What you are asked to do. Return exactly the lines below, starting with the one that has "[app.py](app.py) - The" and going on through the one that has "[Procedures](Procedures) - Creation".

Data for processing.
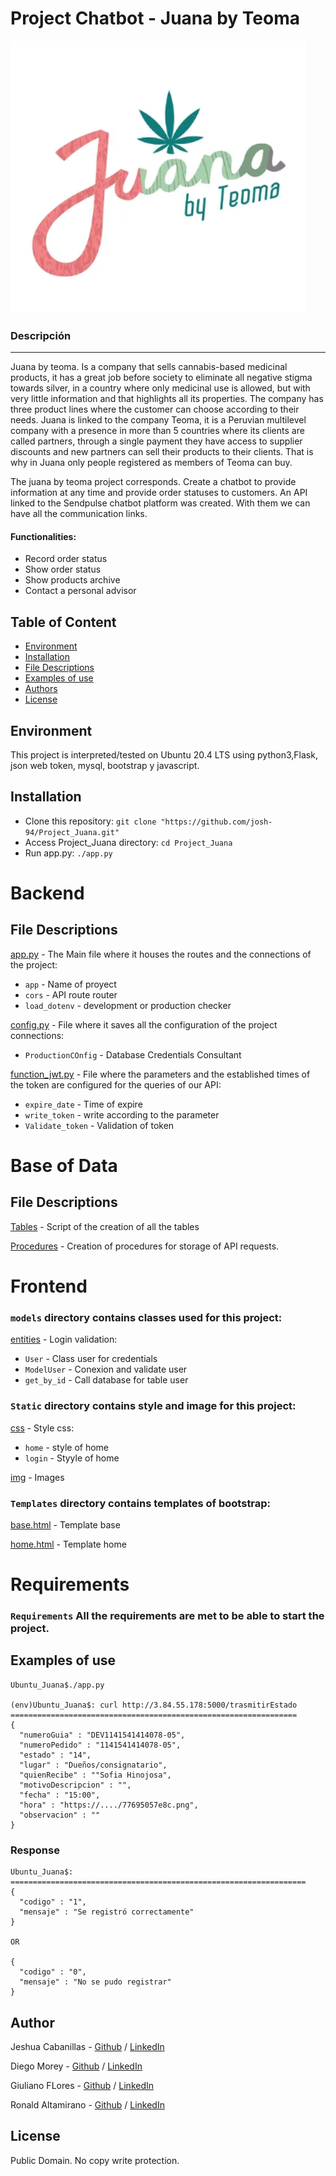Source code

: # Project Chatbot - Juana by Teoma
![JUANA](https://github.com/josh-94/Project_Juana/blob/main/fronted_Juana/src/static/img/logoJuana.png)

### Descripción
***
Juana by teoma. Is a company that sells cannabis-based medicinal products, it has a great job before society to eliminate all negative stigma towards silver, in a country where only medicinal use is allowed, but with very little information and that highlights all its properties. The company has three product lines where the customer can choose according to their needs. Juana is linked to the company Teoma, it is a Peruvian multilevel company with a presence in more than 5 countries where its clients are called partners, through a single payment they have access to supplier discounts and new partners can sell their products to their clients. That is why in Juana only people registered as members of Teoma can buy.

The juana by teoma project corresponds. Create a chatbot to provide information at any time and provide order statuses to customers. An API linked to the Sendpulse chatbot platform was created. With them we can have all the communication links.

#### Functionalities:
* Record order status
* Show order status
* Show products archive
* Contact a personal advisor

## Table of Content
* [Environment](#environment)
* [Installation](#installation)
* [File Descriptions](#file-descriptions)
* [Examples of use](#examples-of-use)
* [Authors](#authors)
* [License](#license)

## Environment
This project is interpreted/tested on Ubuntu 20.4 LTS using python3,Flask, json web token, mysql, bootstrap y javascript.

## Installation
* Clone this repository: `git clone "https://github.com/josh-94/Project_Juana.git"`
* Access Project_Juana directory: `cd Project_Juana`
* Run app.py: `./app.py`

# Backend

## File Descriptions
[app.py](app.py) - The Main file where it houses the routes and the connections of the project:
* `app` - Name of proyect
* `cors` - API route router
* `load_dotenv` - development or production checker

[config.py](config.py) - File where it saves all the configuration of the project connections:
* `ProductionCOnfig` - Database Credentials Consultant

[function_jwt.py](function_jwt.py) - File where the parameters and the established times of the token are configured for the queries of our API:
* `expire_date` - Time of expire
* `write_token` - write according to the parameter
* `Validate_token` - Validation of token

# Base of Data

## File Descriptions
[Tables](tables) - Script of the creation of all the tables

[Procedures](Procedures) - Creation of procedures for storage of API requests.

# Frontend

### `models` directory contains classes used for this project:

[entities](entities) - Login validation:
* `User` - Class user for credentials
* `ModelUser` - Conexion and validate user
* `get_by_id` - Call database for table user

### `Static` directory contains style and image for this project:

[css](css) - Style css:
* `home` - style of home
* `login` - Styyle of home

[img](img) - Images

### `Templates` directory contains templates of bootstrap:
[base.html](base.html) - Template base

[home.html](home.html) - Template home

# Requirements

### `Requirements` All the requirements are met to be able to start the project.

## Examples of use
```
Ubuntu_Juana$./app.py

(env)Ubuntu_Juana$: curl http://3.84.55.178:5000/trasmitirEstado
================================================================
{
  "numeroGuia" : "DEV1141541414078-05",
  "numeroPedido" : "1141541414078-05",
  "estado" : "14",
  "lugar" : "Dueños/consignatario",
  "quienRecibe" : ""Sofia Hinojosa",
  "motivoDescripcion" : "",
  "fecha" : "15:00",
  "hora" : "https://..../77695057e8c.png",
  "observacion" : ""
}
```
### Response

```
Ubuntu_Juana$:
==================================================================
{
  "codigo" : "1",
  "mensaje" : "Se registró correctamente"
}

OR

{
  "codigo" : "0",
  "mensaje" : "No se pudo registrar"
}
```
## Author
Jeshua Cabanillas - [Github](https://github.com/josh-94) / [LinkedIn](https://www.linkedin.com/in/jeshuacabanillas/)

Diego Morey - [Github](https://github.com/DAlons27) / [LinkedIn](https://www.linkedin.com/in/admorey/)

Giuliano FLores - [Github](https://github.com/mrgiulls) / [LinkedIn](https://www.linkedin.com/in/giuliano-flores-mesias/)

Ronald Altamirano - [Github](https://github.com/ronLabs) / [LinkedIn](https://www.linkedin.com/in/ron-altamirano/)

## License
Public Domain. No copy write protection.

---

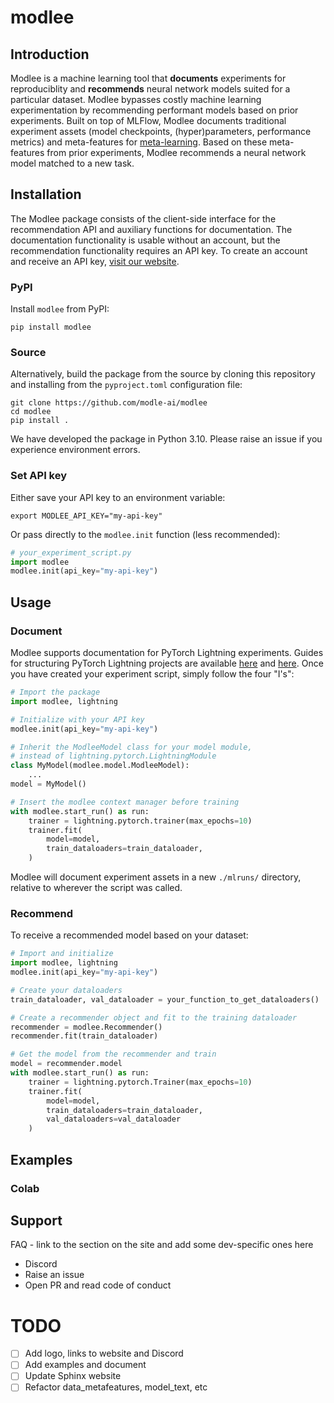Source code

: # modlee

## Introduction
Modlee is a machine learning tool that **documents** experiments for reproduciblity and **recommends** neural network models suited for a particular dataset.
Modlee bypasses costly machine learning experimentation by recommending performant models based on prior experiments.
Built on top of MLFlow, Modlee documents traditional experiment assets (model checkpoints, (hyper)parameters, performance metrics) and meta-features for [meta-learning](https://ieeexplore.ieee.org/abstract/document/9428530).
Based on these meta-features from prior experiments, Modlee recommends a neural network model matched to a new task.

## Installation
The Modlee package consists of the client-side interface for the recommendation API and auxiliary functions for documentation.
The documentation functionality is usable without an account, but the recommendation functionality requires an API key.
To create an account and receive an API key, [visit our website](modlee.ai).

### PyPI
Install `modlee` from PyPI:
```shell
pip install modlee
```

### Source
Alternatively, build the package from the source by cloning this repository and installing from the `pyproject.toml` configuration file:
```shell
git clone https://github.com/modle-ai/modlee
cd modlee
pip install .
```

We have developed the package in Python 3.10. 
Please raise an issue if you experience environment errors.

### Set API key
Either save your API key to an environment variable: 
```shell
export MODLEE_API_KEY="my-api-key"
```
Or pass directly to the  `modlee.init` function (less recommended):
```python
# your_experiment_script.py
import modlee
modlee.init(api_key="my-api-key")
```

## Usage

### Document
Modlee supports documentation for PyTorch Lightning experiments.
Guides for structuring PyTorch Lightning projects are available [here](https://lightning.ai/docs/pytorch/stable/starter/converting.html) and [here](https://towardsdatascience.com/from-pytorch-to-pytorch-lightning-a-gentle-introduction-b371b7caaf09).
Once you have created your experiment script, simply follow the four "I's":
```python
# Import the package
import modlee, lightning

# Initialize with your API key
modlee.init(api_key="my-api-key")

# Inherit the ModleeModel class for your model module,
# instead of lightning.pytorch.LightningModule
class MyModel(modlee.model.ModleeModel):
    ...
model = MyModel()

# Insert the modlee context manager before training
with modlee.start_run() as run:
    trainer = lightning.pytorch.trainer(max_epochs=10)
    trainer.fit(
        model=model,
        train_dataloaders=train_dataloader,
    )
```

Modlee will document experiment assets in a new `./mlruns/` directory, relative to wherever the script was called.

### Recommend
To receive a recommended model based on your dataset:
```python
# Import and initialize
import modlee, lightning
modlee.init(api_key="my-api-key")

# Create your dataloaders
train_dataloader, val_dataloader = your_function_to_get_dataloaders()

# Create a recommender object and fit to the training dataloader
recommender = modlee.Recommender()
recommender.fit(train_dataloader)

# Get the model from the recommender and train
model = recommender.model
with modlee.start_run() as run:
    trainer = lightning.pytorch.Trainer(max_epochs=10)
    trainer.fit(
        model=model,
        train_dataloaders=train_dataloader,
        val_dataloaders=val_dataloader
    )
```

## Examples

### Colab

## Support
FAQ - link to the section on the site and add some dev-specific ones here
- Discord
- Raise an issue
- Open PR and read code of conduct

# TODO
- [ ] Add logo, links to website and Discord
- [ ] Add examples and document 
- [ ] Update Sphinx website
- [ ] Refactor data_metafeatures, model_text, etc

Reply.
[app.py](app.py) - The Main file where it houses the routes and the connections of the project:
* `app` - Name of proyect
* `cors` - API route router
* `load_dotenv` - development or production checker

[config.py](config.py) - File where it saves all the configuration of the project connections:
* `ProductionCOnfig` - Database Credentials Consultant

[function_jwt.py](function_jwt.py) - File where the parameters and the established times of the token are configured for the queries of our API:
* `expire_date` - Time of expire
* `write_token` - write according to the parameter
* `Validate_token` - Validation of token

# Base of Data

## File Descriptions
[Tables](tables) - Script of the creation of all the tables

[Procedures](Procedures) - Creation of procedures for storage of API requests.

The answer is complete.